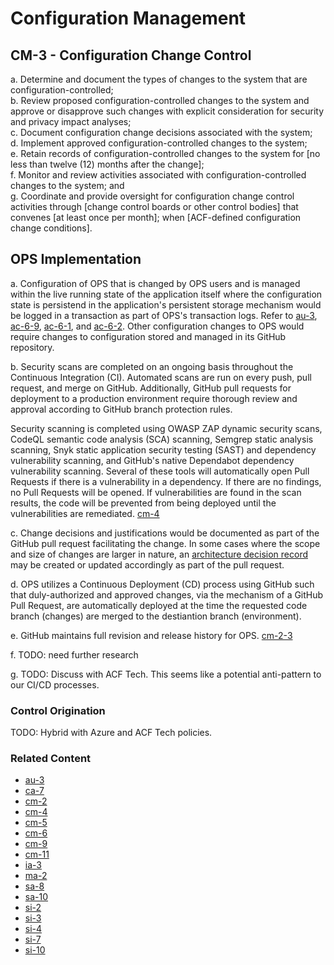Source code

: # Configuration Management
## CM-3 - Configuration Change Control

a. Determine and document the types of changes to the system that are configuration-controlled;<br />
b. Review proposed configuration-controlled changes to the system and approve or disapprove such changes with explicit consideration for security and privacy impact analyses;<br />
c. Document configuration change decisions associated with the system;<br />
d. Implement approved configuration-controlled changes to the system;<br />
e. Retain records of configuration-controlled changes to the system for [no less than twelve (12) months after the change];<br />
f. Monitor and review activities associated with configuration-controlled changes to the system; and<br />
g. Coordinate and provide oversight for configuration change control activities through [change control boards or other control bodies] that convenes [at least once per month]; when [ACF-defined configuration change conditions].

## OPS Implementation

a. Configuration of OPS that is changed by OPS users and is managed within the live running state of the application itself where the configuration state is persistend in the application's persistent storage mechanism would be logged in a transaction as part of OPS's transaction logs. Refer to [au-3](../au/au-03.md), [ac-6-9](../ac/ac-06-09.md), [ac-6-1](../ac/ac-06-01.md), and [ac-6-2](../ac/ac-06-02.md). Other configuration changes to OPS would require changes to configuration stored and managed in its GitHub repository.

b. Security scans are completed on an ongoing basis throughout the Continuous Integration (CI).  Automated scans are run on every push, pull request, and merge on GitHub.  Additionally, GitHub pull requests for deployment to a production environment require thorough review and approval according to GitHub branch protection rules.

Security scanning is completed using OWASP ZAP dynamic security scans, CodeQL semantic code analysis (SCA) scanning, Semgrep static analysis scanning, Snyk static application security testing (SAST) and dependency vulnerability scanning, and GitHub's native Dependabot dependency vulnerability scanning. Several of these tools will automatically open Pull Requests if there is a vulnerability in a dependency. If there are no findings, no Pull Requests will be opened. If vulnerabilities are found in the scan results, the code will be prevented from being deployed until the vulnerabilities are remediated. [cm-4](./cm-04.md)

c. Change decisions and justifications would be documented as part of the GitHub pull request facilitating the change. In some cases where the scope and size of changes are larger in nature, an [architecture decision record](https://github.com/HHS/OPRE-OPS/tree/main/docs/adr) may be created or updated accordingly as part of the pull request.

d. OPS utilizes a Continuous Deployment (CD) process using GitHub such that duly-authorized and approved changes, via the mechanism of a GitHub Pull Request, are automatically deployed at the time the requested code branch (changes) are merged to the destiantion branch (environment).

e. GitHub maintains full revision and release history for OPS. [cm-2-3](./cm-02-3.md)

f. TODO: need further research

g. TODO: Discuss with ACF Tech. This seems like a potential anti-pattern to our CI/CD processes.

### Control Origination

TODO: Hybrid with Azure and ACF Tech policies.

### Related Content

* [au-3](../au/au-03.md)
* [ca-7](../ca/ca-07.md)
* [cm-2](./cm-02.md)
* [cm-4](./cm-04.md)
* [cm-5](./cm-05.md)
* [cm-6](./cm-06.md)
* [cm-9](./cm-09.md)
* [cm-11](./cm-11.md)
* [ia-3](../ia/ia-03.md)
* [ma-2](../ma/ma-02.md)
* [sa-8](../sa/sa-08.md)
* [sa-10](../sa/sa-10.md)
* [si-2](../si/si-02.md)
* [si-3](../si/si-03.md)
* [si-4](../si/si-04.md)
* [si-7](../si/si-07.md)
* [si-10](../si/si-10.md)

• Work request
Search the data for the string "environment" and copy every line where it appears.

• Task response
b. Security scans are completed on an ongoing basis throughout the Continuous Integration (CI).  Automated scans are run on every push, pull request, and merge on GitHub.  Additionally, GitHub pull requests for deployment to a production environment require thorough review and approval according to GitHub branch protection rules.
d. OPS utilizes a Continuous Deployment (CD) process using GitHub such that duly-authorized and approved changes, via the mechanism of a GitHub Pull Request, are automatically deployed at the time the requested code branch (changes) are merged to the destiantion branch (environment).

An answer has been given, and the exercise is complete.